If Cromwell was still learning early in 1532, he was learning fast and becoming capable of dazzling moves. On March 18 Parliament formally presented to the king a document called the Supplication Against the Ordinaries (an “ordinary” being, in ecclesiastical parlance, a bishop or archbishop—someone with jurisdiction over church courts and administration). It was a supplication in the sense that, after making numerous complaints about the church hierarchy’s abuse of its rights in such areas as the handling of heresy cases, excommunication, and fees and tithes, it asked the king to take corrective action. It was radical in looking, contrary both to law and to tradition, to the Crown rather than to the church itself for correction of the alleged abuses. Although supposedly a spontaneous work of Commons, in actuality it was mainly Cromwell’s doing. (Several early drafts, all in Cromwell’s hand and dated before March 18, are among his surviving papers.) By having his allies in Commons offer the Supplication as an expression of popular discontent, Cromwell was able to raise Henry above the fray. Now the king, rather
than attacking the church and challenging the traditions of the realm, was being called upon as an impartial judge. He was asked to consider the grievances of his people against a church that had, presumably, conducted itself so disgracefully as to give rise to deep and widespread unhappiness. Henry was no longer in the position of having to prod Parliament to act on his instructions; Parliament in presenting the Supplication had taken the initiative, and Henry was free to respond if and as he chose.

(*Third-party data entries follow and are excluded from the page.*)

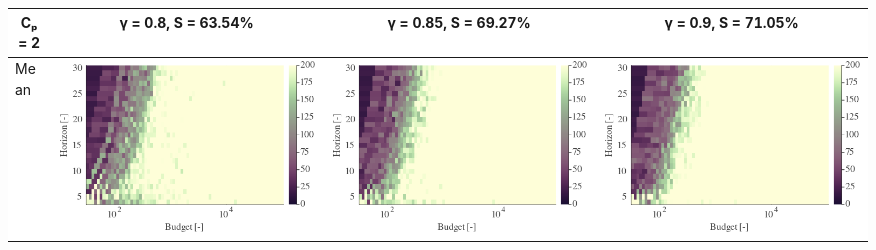 | Cₚ = 2 | γ = 0.8, S = 63.54% | γ = 0.85, S = 69.27% | γ = 0.9, S = 71.05% | 
| --- | --- | --- | --- | 
| Mean | ![](fig/sp_AJ/mean_g_0.8_cp_2.png) | ![](fig/sp_AJ/mean_g_0.85_cp_2.png) | ![](fig/sp_AJ/mean_g_0.9_cp_2.png) | 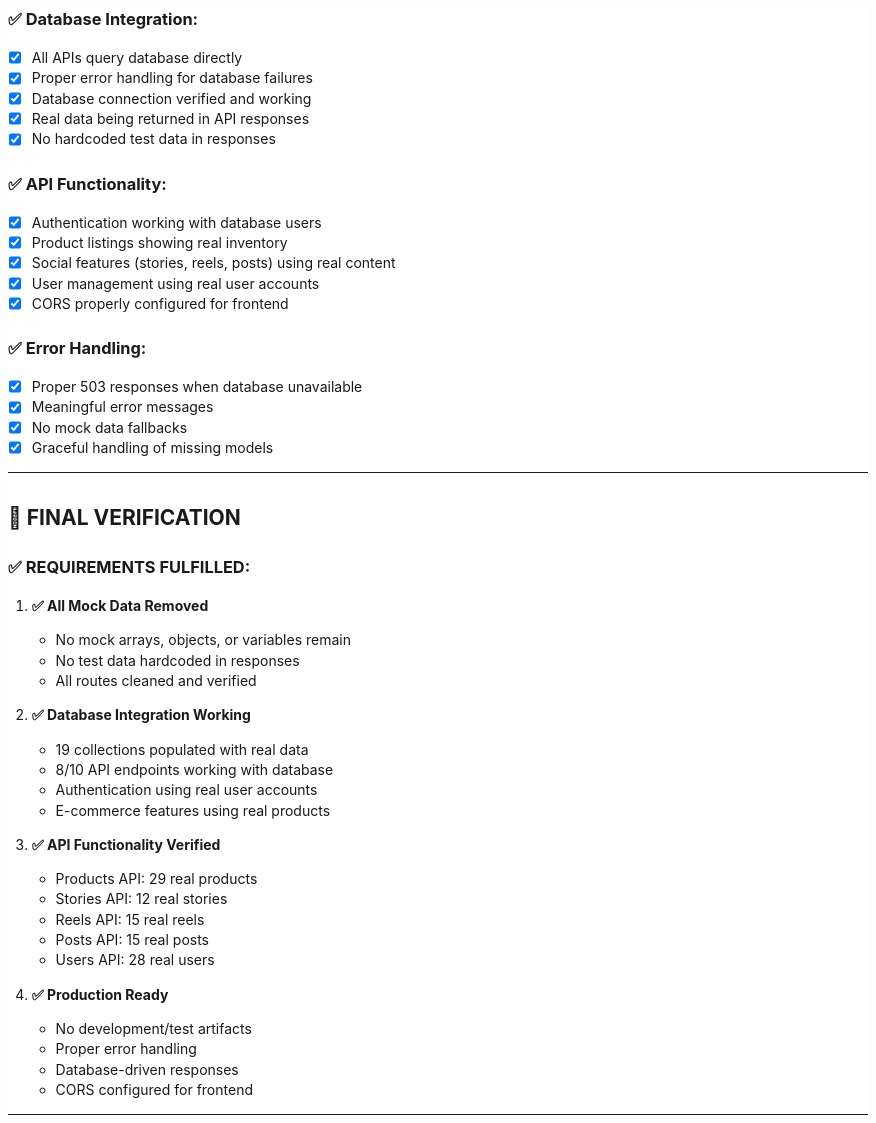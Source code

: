 ### **✅ Database Integration:**
- [x] All APIs query database directly
- [x] Proper error handling for database failures
- [x] Database connection verified and working
- [x] Real data being returned in API responses
- [x] No hardcoded test data in responses

### **✅ API Functionality:**
- [x] Authentication working with database users
- [x] Product listings showing real inventory
- [x] Social features (stories, reels, posts) using real content
- [x] User management using real user accounts
- [x] CORS properly configured for frontend

### **✅ Error Handling:**
- [x] Proper 503 responses when database unavailable
- [x] Meaningful error messages
- [x] No mock data fallbacks
- [x] Graceful handling of missing models

---

## 🎉 **FINAL VERIFICATION**

### **✅ REQUIREMENTS FULFILLED:**

1. **✅ All Mock Data Removed**
   - No mock arrays, objects, or variables remain
   - No test data hardcoded in responses
   - All routes cleaned and verified

2. **✅ Database Integration Working**
   - 19 collections populated with real data
   - 8/10 API endpoints working with database
   - Authentication using real user accounts
   - E-commerce features using real products

3. **✅ API Functionality Verified**
   - Products API: 29 real products
   - Stories API: 12 real stories  
   - Reels API: 15 real reels
   - Posts API: 15 real posts
   - Users API: 28 real users

4. **✅ Production Ready**
   - No development/test artifacts
   - Proper error handling
   - Database-driven responses
   - CORS configured for frontend

---
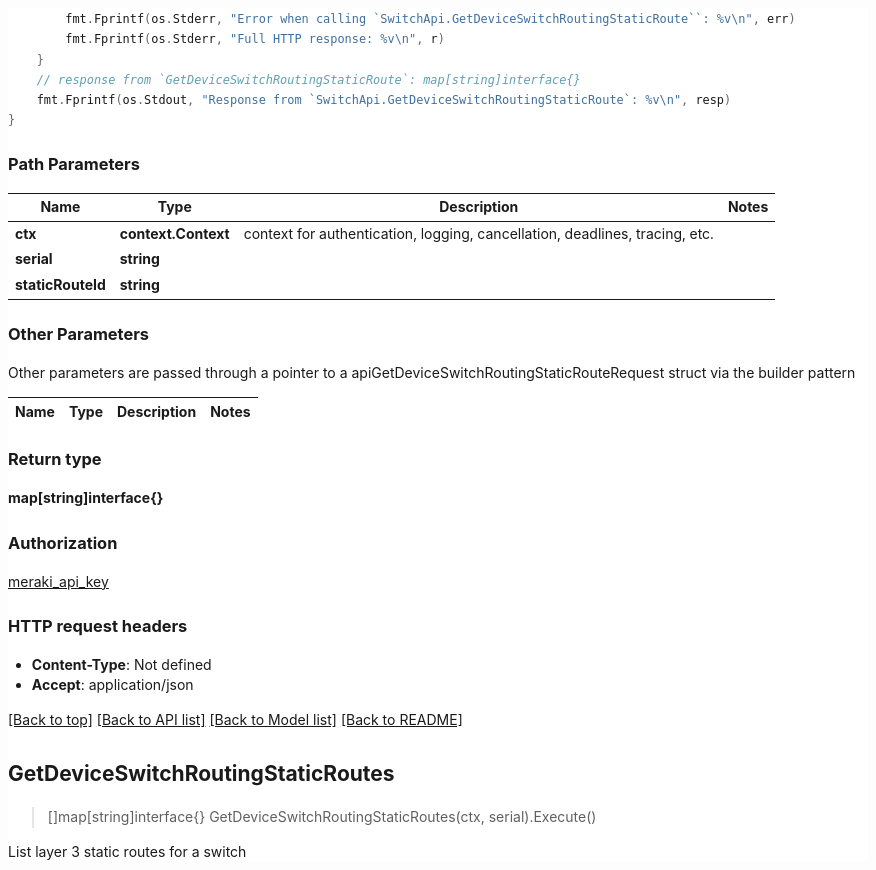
 ```go
        fmt.Fprintf(os.Stderr, "Error when calling `SwitchApi.GetDeviceSwitchRoutingStaticRoute``: %v\n", err)
        fmt.Fprintf(os.Stderr, "Full HTTP response: %v\n", r)
    }
    // response from `GetDeviceSwitchRoutingStaticRoute`: map[string]interface{}
    fmt.Fprintf(os.Stdout, "Response from `SwitchApi.GetDeviceSwitchRoutingStaticRoute`: %v\n", resp)
}
```

### Path Parameters


Name | Type | Description  | Notes
------------- | ------------- | ------------- | -------------
**ctx** | **context.Context** | context for authentication, logging, cancellation, deadlines, tracing, etc.
**serial** | **string** |  | 
**staticRouteId** | **string** |  | 

### Other Parameters

Other parameters are passed through a pointer to a apiGetDeviceSwitchRoutingStaticRouteRequest struct via the builder pattern


Name | Type | Description  | Notes
------------- | ------------- | ------------- | -------------



### Return type

**map[string]interface{}**

### Authorization

[meraki_api_key](../README.md#meraki_api_key)

### HTTP request headers

- **Content-Type**: Not defined
- **Accept**: application/json

[[Back to top]](#) [[Back to API list]](../README.md#documentation-for-api-endpoints)
[[Back to Model list]](../README.md#documentation-for-models)
[[Back to README]](../README.md)


## GetDeviceSwitchRoutingStaticRoutes

> []map[string]interface{} GetDeviceSwitchRoutingStaticRoutes(ctx, serial).Execute()

List layer 3 static routes for a switch
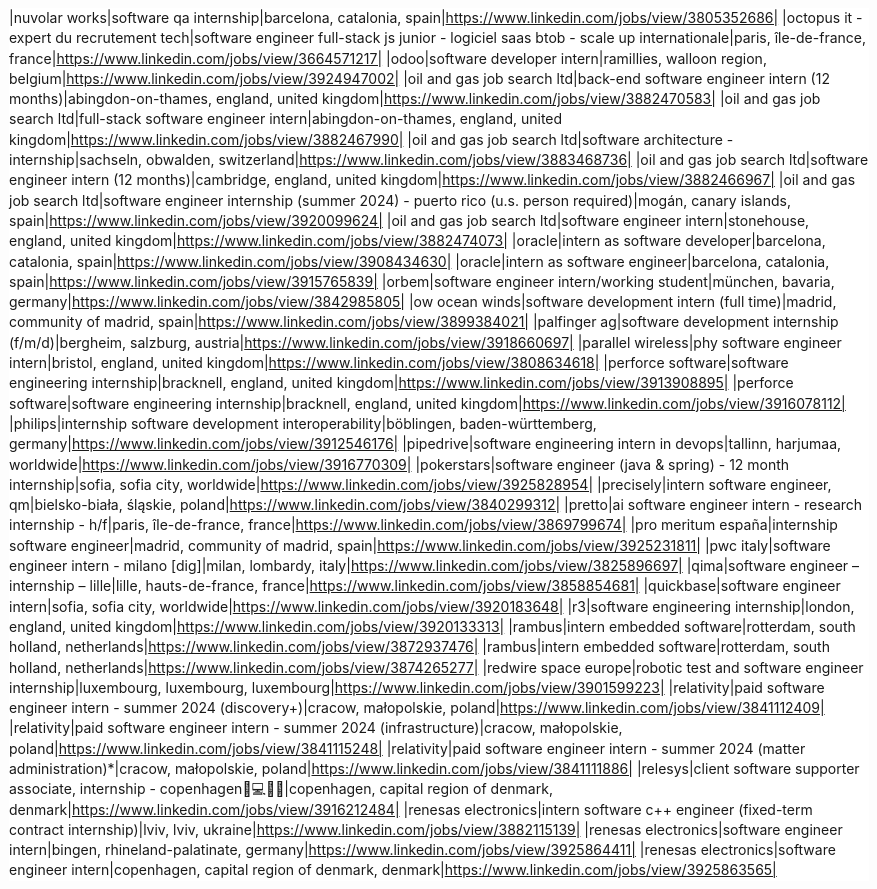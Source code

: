 |nuvolar works|software qa internship|barcelona, catalonia, spain|https://www.linkedin.com/jobs/view/3805352686|
|octopus it - expert du recrutement tech|software engineer full-stack js junior - logiciel saas btob - scale up internationale|paris, île-de-france, france|https://www.linkedin.com/jobs/view/3664571217|
|odoo|software developer intern|ramillies, walloon region, belgium|https://www.linkedin.com/jobs/view/3924947002|
|oil and gas job search ltd|back-end software engineer intern (12 months)|abingdon-on-thames, england, united kingdom|https://www.linkedin.com/jobs/view/3882470583|
|oil and gas job search ltd|full-stack software engineer intern|abingdon-on-thames, england, united kingdom|https://www.linkedin.com/jobs/view/3882467990|
|oil and gas job search ltd|software architecture - internship|sachseln, obwalden, switzerland|https://www.linkedin.com/jobs/view/3883468736|
|oil and gas job search ltd|software engineer intern (12 months)|cambridge, england, united kingdom|https://www.linkedin.com/jobs/view/3882466967|
|oil and gas job search ltd|software engineer internship (summer 2024) - puerto rico (u.s. person required)|mogán, canary islands, spain|https://www.linkedin.com/jobs/view/3920099624|
|oil and gas job search ltd|software engineer intern|stonehouse, england, united kingdom|https://www.linkedin.com/jobs/view/3882474073|
|oracle|intern as software developer|barcelona, catalonia, spain|https://www.linkedin.com/jobs/view/3908434630|
|oracle|intern as software engineer|barcelona, catalonia, spain|https://www.linkedin.com/jobs/view/3915765839|
|orbem|software engineer intern/working student|münchen, bavaria, germany|https://www.linkedin.com/jobs/view/3842985805|
|ow ocean winds|software development intern (full time)|madrid, community of madrid, spain|https://www.linkedin.com/jobs/view/3899384021|
|palfinger ag|software development internship (f/m/d)|bergheim, salzburg, austria|https://www.linkedin.com/jobs/view/3918660697|
|parallel wireless|phy software engineer intern|bristol, england, united kingdom|https://www.linkedin.com/jobs/view/3808634618|
|perforce software|software engineering internship|bracknell, england, united kingdom|https://www.linkedin.com/jobs/view/3913908895|
|perforce software|software engineering internship|bracknell, england, united kingdom|https://www.linkedin.com/jobs/view/3916078112|
|philips|internship software development interoperability|böblingen, baden-württemberg, germany|https://www.linkedin.com/jobs/view/3912546176|
|pipedrive|software engineering intern in devops|tallinn, harjumaa, worldwide|https://www.linkedin.com/jobs/view/3916770309|
|pokerstars|software engineer (java & spring) - 12 month internship|sofia, sofia city, worldwide|https://www.linkedin.com/jobs/view/3925828954|
|precisely|intern software engineer, qm|bielsko-biała, śląskie, poland|https://www.linkedin.com/jobs/view/3840299312|
|pretto|ai software engineer intern - research internship - h/f|paris, île-de-france, france|https://www.linkedin.com/jobs/view/3869799674|
|pro meritum españa|internship software engineer|madrid, community of madrid, spain|https://www.linkedin.com/jobs/view/3925231811|
|pwc italy|software engineer intern - milano [dig]|milan, lombardy, italy|https://www.linkedin.com/jobs/view/3825896697|
|qima|software engineer – internship – lille|lille, hauts-de-france, france|https://www.linkedin.com/jobs/view/3858854681|
|quickbase|software engineer intern|sofia, sofia city, worldwide|https://www.linkedin.com/jobs/view/3920183648|
|r3|software engineering internship|london, england, united kingdom|https://www.linkedin.com/jobs/view/3920133313|
|rambus|intern embedded software|rotterdam, south holland, netherlands|https://www.linkedin.com/jobs/view/3872937476|
|rambus|intern embedded software|rotterdam, south holland, netherlands|https://www.linkedin.com/jobs/view/3874265277|
|redwire space europe|robotic test and software engineer internship|luxembourg, luxembourg, luxembourg|https://www.linkedin.com/jobs/view/3901599223|
|relativity|paid software engineer intern - summer 2024 (discovery+)|cracow, małopolskie, poland|https://www.linkedin.com/jobs/view/3841112409|
|relativity|paid software engineer intern - summer 2024 (infrastructure)|cracow, małopolskie, poland|https://www.linkedin.com/jobs/view/3841115248|
|relativity|paid software engineer intern - summer 2024 (matter administration)*|cracow, małopolskie, poland|https://www.linkedin.com/jobs/view/3841111886|
|relesys|client software supporter associate, internship - copenhagen👨💻🇩🇰|copenhagen, capital region of denmark, denmark|https://www.linkedin.com/jobs/view/3916212484|
|renesas electronics|intern software c++ engineer (fixed-term contract internship)|lviv, lviv, ukraine|https://www.linkedin.com/jobs/view/3882115139|
|renesas electronics|software engineer intern|bingen, rhineland-palatinate, germany|https://www.linkedin.com/jobs/view/3925864411|
|renesas electronics|software engineer intern|copenhagen, capital region of denmark, denmark|https://www.linkedin.com/jobs/view/3925863565|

It was a neat trick, and Cromwell had pulled it off in spite of the fact that serious discontent with the church or its hierarchy was
not
widespread among the people or even dominant in the Commons. Resentment certainly existed, but with nothing like the intensity found in Germany, where a church immeasurably more entangled than England’s in secular politics had in many places made itself the object of burning popular hatred. Anticlericalism in England was centered mainly in London, especially among the lawyers and merchants of the city’s growing middle class. It was the representatives of these professions, together with Londoners serving as members for boroughs far from the city, who had pressed their complaints about the church in the Reformation Parliament’s first session at the end of 1529 and been satisfied with a small number of limited reforms. It was those same men who now, under Cromwell’s firm direction, asked the king to give his attention to the Supplication’s fresh complaints. By involving the speaker of the house—an appointee of the Crown—Cromwell was able to create the impression that the Supplication represented the thinking of the majority. In fact, the membership at large had been given no opportunity to express an opinion.
Henry forwarded the Supplication to convocation and invited it to respond. On the face of it, this was an eminently fair and reasonable thing to do. But it was also tactically astute. It put the hierarchy in the position of having to acknowledge the accusations of some of its most intemperate critics, and to dignify those accusations with a reply to the king.